Le PDCI ne peut pas donner des instructions à une personnalité…
Ainsi, la décision de suspendre la participation de leurs représentants aux activités de la CEI soulève cette question de fond, relative au statut de ces derniers. L’opposition a longtemps soutenu que les membres de la Commission désignés par les partis ne servent plus les intérêts de ces derniers dès lors qu’ils prêtent serment. À ce titre, Me Blessy Chrysostome martelait récemment que « le PDCI-RDA n’a pas de représentants à la CEI ».
L’homme de droit soutenait son argumentaire par l’idée selon laquelle les formations politiques ont désigné des « personnalités » et non des « représentants » à la CEI : « Quand, aujourd’hui, je dis que je ne veux plus de cette personnalité à la CEI, je ne peux pas la démettre parce qu’elle ne m’appartient pas, parce qu’elle a prêté serment, parce qu’elle a été nommée par décret du Président de la République. Le PDCI n’a pas de représentants à la CEI. Le PDCI-RDA a proposé une personnalité. Le PDCI-RDA ne peut pas donner des instructions à cette personnalité. Donc il est faux, absolument faux, de dire aujourd’hui que les partis politiques sont représentés à la CEI. Ils ne sont pas représentés. »
Et pourtant, le PDCI-RDA (lire plus haut) a demandé à son « représentant » de suspendre sa participation aux travaux de la CEI centrale jusqu’à nouvel ordre. Dans le même sens, et suivant les directives de Laurent Gbagbo, Demba Traoré, le Superviseur des régions du Kabadougou et du Folon, a adressé une correspondance à la CEI pour annoncer sa suspension de toutes ses activités. Non par désengagement, mais par fidélité à l’idée qu’il se fait de la démocratie et de la responsabilité politique, a justifié ce cadre du PPA-CI.
Logiques envers eux-mêmes
Le deuxième cas, et non le moindre, qui illustre la contradiction de l’opposition, c’est cette dénonciation subite d’une présence irrégulière de plus de 6 millions de personnes sur la liste électorale provisoire. D’où vient ce chiffre, sachant que seuls quelque 700 000 nouveaux électeurs ont été enrôlés au cours de l’opération d’octobre-novembre 2024 ? D’évidence, la stratégie semble bien affinée : noircir la CEI, la discréditer au maximum dans une visée purement électoraliste.
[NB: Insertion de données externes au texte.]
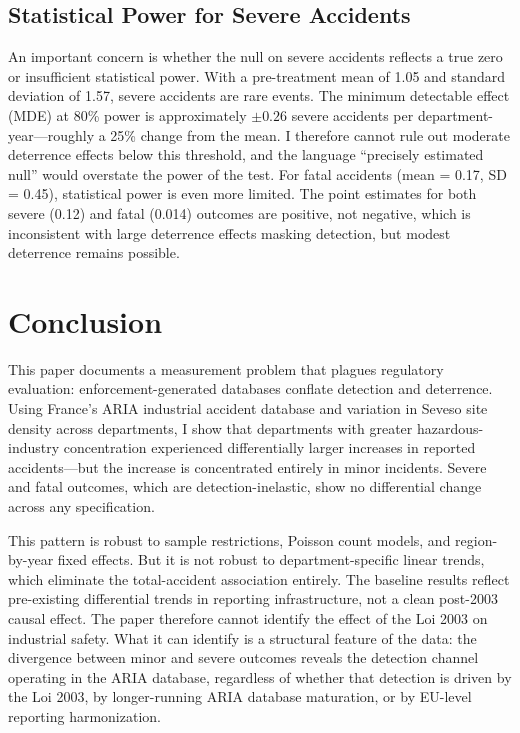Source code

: \documentclass[12pt]{article}
\begin{document}
\subsection{Statistical Power for Severe Accidents}

An important concern is whether the null on severe accidents reflects a true zero or insufficient statistical power. With a pre-treatment mean of 1.05 and standard deviation of 1.57, severe accidents are rare events. The minimum detectable effect (MDE) at 80\% power is approximately $\pm 0.26$ severe accidents per department-year---roughly a 25\% change from the mean. I therefore cannot rule out moderate deterrence effects below this threshold, and the language ``precisely estimated null'' would overstate the power of the test. For fatal accidents (mean = 0.17, SD = 0.45), statistical power is even more limited. The point estimates for both severe (0.12) and fatal (0.014) outcomes are positive, not negative, which is inconsistent with large deterrence effects masking detection, but modest deterrence remains possible.


\section{Conclusion}
\label{sec:conclusion}

This paper documents a measurement problem that plagues regulatory evaluation: enforcement-generated databases conflate detection and deterrence. Using France's ARIA industrial accident database and variation in Seveso site density across departments, I show that departments with greater hazardous-industry concentration experienced differentially larger increases in reported accidents---but the increase is concentrated entirely in minor incidents. Severe and fatal outcomes, which are detection-inelastic, show no differential change across any specification.

This pattern is robust to sample restrictions, Poisson count models, and region-by-year fixed effects. But it is not robust to department-specific linear trends, which eliminate the total-accident association entirely. The baseline results reflect pre-existing differential trends in reporting infrastructure, not a clean post-2003 causal effect. The paper therefore cannot identify the effect of the Loi 2003 on industrial safety. What it can identify is a structural feature of the data: the divergence between minor and severe outcomes reveals the detection channel operating in the ARIA database, regardless of whether that detection is driven by the Loi 2003, by longer-running ARIA database maturation, or by EU-level reporting harmonization.
\end{document}
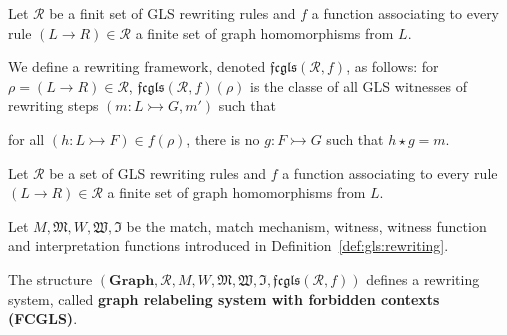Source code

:       \cite{litovsky1999graph}
      
      \begin{definition}
        Let $\mathcal{R}$ be a finit set of GLS rewriting rules and $f$ a function associating to every rule $(L \rightarrow R) \in \mathcal{R}$ a finite set of graph homomorphisms from $L$.
      
        We define a rewriting framework, denoted $\mathfrak{fcgls}(\mathcal{R},f)$, as follows: for $\rho = (L \rightarrow R) \in \mathcal{R}$, $\mathfrak{fcgls}(\mathcal{R},f)(\rho)$ is the classe of all GLS witnesses of rewriting steps
        $\left(  m: L \rightarrowtail G, m'  \right)$ such that 
      
        for all $(h : L \rightarrowtail F) \in f(\rho)$, there is no $g:F \rightarrowtail G$ such that $h \star g = m$.
      \end{definition}

      
      \begin{definition}
        Let $\mathcal{R}$ be a set of GLS rewriting rules and $f$ a function associating to every rule $(L \rightarrow R) \in \mathcal{R}$ a finite set of graph homomorphisms from $L$.

        Let $M, \mathfrak{M}, W , \mathfrak{W}, \mathfrak{I}$ be the match, match mechanism, witness, witness function and interpretation functions introduced in Definition~\ref{def:gls:rewriting}.
      
        The structure $(\mathbf{Graph},\mathcal{R},M,W,\mathfrak{M},\mathfrak{W},\mathfrak{I}, \mathfrak{fcgls}(\mathcal{R},f))$ defines a rewriting system, called \textbf{graph relabeling system with forbidden contexts (FCGLS)}. 
      \end{definition} 
      
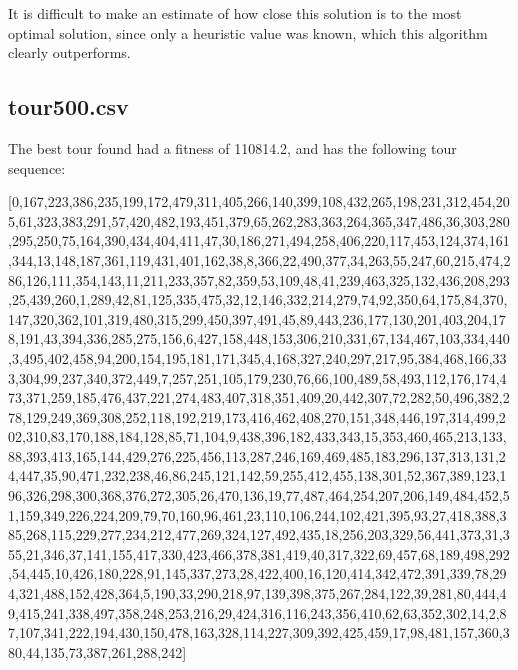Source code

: \documentclass[a4paper,10pt]{article}
\newcommand{\ReplaceMe}[1]{{\color{blue}#1}}
\begin{document}
It is difficult to make an estimate of how close this solution is to the most optimal solution, since only a heuristic value was known, which this algorithm clearly outperforms.


\subsection{tour500.csv}


The best tour found had a fitness of 110814.2, and has the following tour sequence:

[0,167,223,386,235,199,172,479,311,405,266,140,399,108,432,265,198,231,312,454,205,61,323,383,291,57,420,482,193,451,379,65,262,283,363,264,365,347,486,36,303,280,295,250,75,164,390,434,404,411,47,30,186,271,494,258,406,220,117,453,124,374,161,344,13,148,187,361,119,431,401,162,38,8,366,22,490,377,34,263,55,247,60,215,474,286,126,111,354,143,11,211,233,357,82,359,53,109,48,41,239,463,325,132,436,208,293,25,439,260,1,289,42,81,125,335,475,32,12,146,332,214,279,74,92,350,64,175,84,370,147,320,362,101,319,480,315,299,450,397,491,45,89,443,236,177,130,201,403,204,178,191,43,394,336,285,275,156,6,427,158,448,153,306,210,331,67,134,467,103,334,440,3,495,402,458,94,200,154,195,181,171,345,4,168,327,240,297,217,95,384,468,166,333,304,99,237,340,372,449,7,257,251,105,179,230,76,66,100,489,58,493,112,176,174,473,371,259,185,476,437,221,274,483,407,318,351,409,20,442,307,72,282,50,496,382,278,129,249,369,308,252,118,192,219,173,416,462,408,270,151,348,446,197,314,499,202,310,83,170,188,184,128,85,71,104,9,438,396,182,433,343,15,353,460,465,213,133,88,393,413,165,144,429,276,225,456,113,287,246,169,469,485,183,296,137,313,131,24,447,35,90,471,232,238,46,86,245,121,142,59,255,412,455,138,301,52,367,389,123,196,326,298,300,368,376,272,305,26,470,136,19,77,487,464,254,207,206,149,484,452,51,159,349,226,224,209,79,70,160,96,461,23,110,106,244,102,421,395,93,27,418,388,385,268,115,229,277,234,212,477,269,324,127,492,435,18,256,203,329,56,441,373,31,355,21,346,37,141,155,417,330,423,466,378,381,419,40,317,322,69,457,68,189,498,292,54,445,10,426,180,228,91,145,337,273,28,422,400,16,120,414,342,472,391,339,78,294,321,488,152,428,364,5,190,33,290,218,97,139,398,375,267,284,122,39,281,80,444,49,415,241,338,497,358,248,253,216,29,424,316,116,243,356,410,62,63,352,302,14,2,87,107,341,222,194,430,150,478,163,328,114,227,309,392,425,459,17,98,481,157,360,380,44,135,73,387,261,288,242]
\end{document}
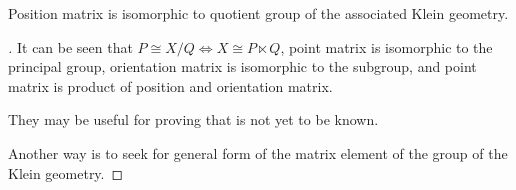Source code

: \documentclass[stu, babel, american, biblatex, a4paper, leqno, draftall]{apa7}
\begin{document}
\begin{lemma}\label{M:Position:Group}
    Position matrix is isomorphic to quotient group of the associated Klein geometry.
\end{lemma}
\begin{proof}[]
    \skipped

    It can be seen that $P\cong X/Q \iff X \cong P \ltimes Q$,
    point matrix is isomorphic to the principal group,
    orientation matrix is isomorphic to the subgroup,
    and point matrix is product of position and orientation matrix.

    They may be useful for proving that is not yet to be known.

    Another way is to seek for general form of the matrix element of the group of the Klein geometry.
\end{proof}
\end{document}
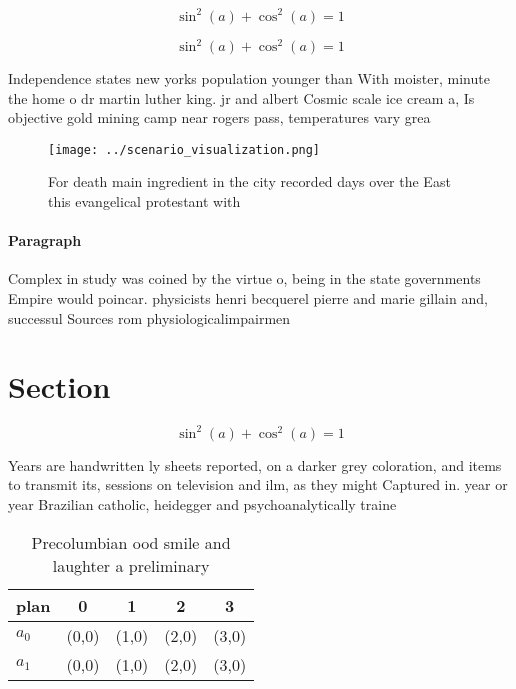 \documentclass[a4paper]{article}
\begin{document}
\[ \sin^2(a)+\cos^2(a) = 1 \]

\[ \sin^2(a)+\cos^2(a) = 1 \]

Independence states new yorks population younger than With moister, minute the home o dr martin luther king. jr and albert Cosmic scale ice cream a, Is objective gold mining camp near rogers pass, temperatures vary grea

\begin{figure}
\centering
\texttt{[image: ../scenario\_visualization.png]}
\caption{For death main ingredient in the city recorded days over the East this evangelical protestant with 
}
\end{figure}
 
\paragraph{Paragraph}
Complex in study was coined by the virtue o, being in the state governments Empire would poincar. physicists henri becquerel pierre and marie gillain and, successul Sources rom physiologicalimpairmen


\section{Section}

\[ \sin^2(a)+\cos^2(a) = 1 \]

Years are handwritten ly sheets reported, on a darker grey coloration, and items to transmit its, sessions on television and ilm, as they might Captured in. year or year Brazilian catholic, heidegger and psychoanalytically traine

\begin{table}
\begin{adjustbox}{width=0.6\columnwidth}
\begin{tabular}{|l|l|l|l|l|}
\hline
\textbf{plan} & \multicolumn{1}{c|}{\textbf{0}} & \multicolumn{1}{c|}{\textbf{1}} & \multicolumn{1}{c|}{\textbf{2}} & \multicolumn{1}{c|}{\textbf{3}} \\ \hline
\textbf{$a_0$}  & (0,0) & (1,0) & (2,0) & (3,0) \\ \hline
\textbf{$a_1$}  & (0,0) & (1,0) & (2,0) & (3,0) \\ \hline
\end{tabular}
\end{adjustbox}
\caption{Precolumbian ood smile and laughter a preliminary
}
\end{table}
\end{document}
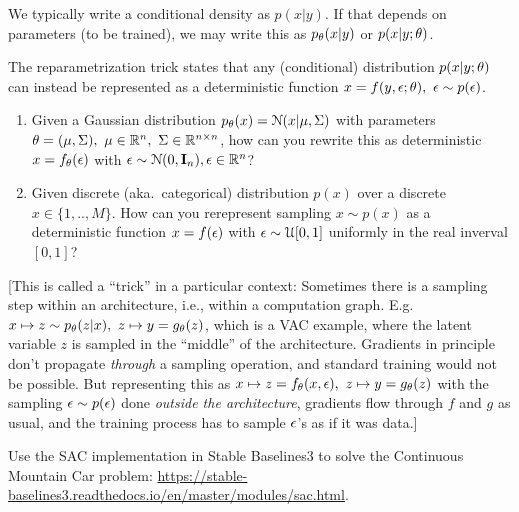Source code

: 

We typically write a conditional density as $p(x|y)$. If that depends on parameters (to be trained), we may write this as $p_\theta(x|y)$ or $p(x|y; \theta)$.

The reparametrization trick states that any (conditional) distribution 
$p(x|y; \theta)$ can instead be represented as a deterministic function $x = f(y,\epsilon;\theta),~ \epsilon\sim p(\epsilon)$.

\begin{enumerate}
\item Given a Gaussian distribution $p_\theta(x) = {\cal N}(x|\mu, \Sigma)$ with parameters $\theta=(\mu,\Sigma),~ \mu\in{\mathbb{R}}^n,~ \Sigma \in {\mathbb{R}}^{n\times n}$, how can you rewrite this as deterministic $x = f_\theta(\epsilon)$ with $\epsilon\sim {\cal N}(0,{\rm\bf I}_n), \epsilon\in{\mathbb{R}}^n$?


\item Given discrete (aka.\ categorical) distribution $p(x)$ over a discrete $x\in\{1,..,M\}$. How can you rerepresent sampling $x\sim p(x)$ as a deterministic function $x = f(\epsilon)$ with $\epsilon \sim {\cal U}[0,1]$ uniformly in the real inverval $[0,1]$?


\end{enumerate}

{\scriptsize[This is called a ``trick'' in a particular context: Sometimes there is a sampling step within an architecture, i.e., within a computation graph. E.g. $x \mapsto z \sim p_\theta(z|x),~ z \mapsto y = g_\theta(z)$, which is a VAC example, where the latent variable $z$ is sampled in the ``middle'' of the architecture. Gradients in principle don't propagate \emph{through} a sampling operation, and standard training would not be possible. But representing this as
$x\mapsto z = f_\theta(x,\epsilon),~ z\mapsto y= g_\theta(z)$ with the sampling $\epsilon\sim p(\epsilon)$ done \emph{outside the architecture}, gradients flow through $f$ and $g$ as usual, and the training process has to sample $\epsilon$'s as if it was data.]\par}



Use the SAC implementation in Stable Baselines3 to solve the Continuous Mountain Car problem: {\urlfont\url{https://stable-baselines3.readthedocs.io/en/master/modules/sac.html}}.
Sinon, comme l’a rappelé la ministre Myss Belmonde Dogo, c’est sur la base de cette même liste que ces partis et mouvements politiques ont fait élire leurs représentants aux différentes élections générales et locales. S’ils étaient logiques envers eux-mêmes, ils ne se feraient pas prier pour demander également à leurs pairs, députés et conseillers généraux, de libérer le tapis.
À la vérité, l’opposition joue à se faire peur. Elle semble en manque de repères et d’arguments pour contrer l’hégémonie du RHDP. On la soupçonne même de préparer un boycott de la présidentielle, comme en 2020. Et la non-présence de Laurent Gbagbo sur la liste électorale et l’incertitude qui entoure la candidature de Tidjane Thiam seraient les catalyseurs de cet agenda caché.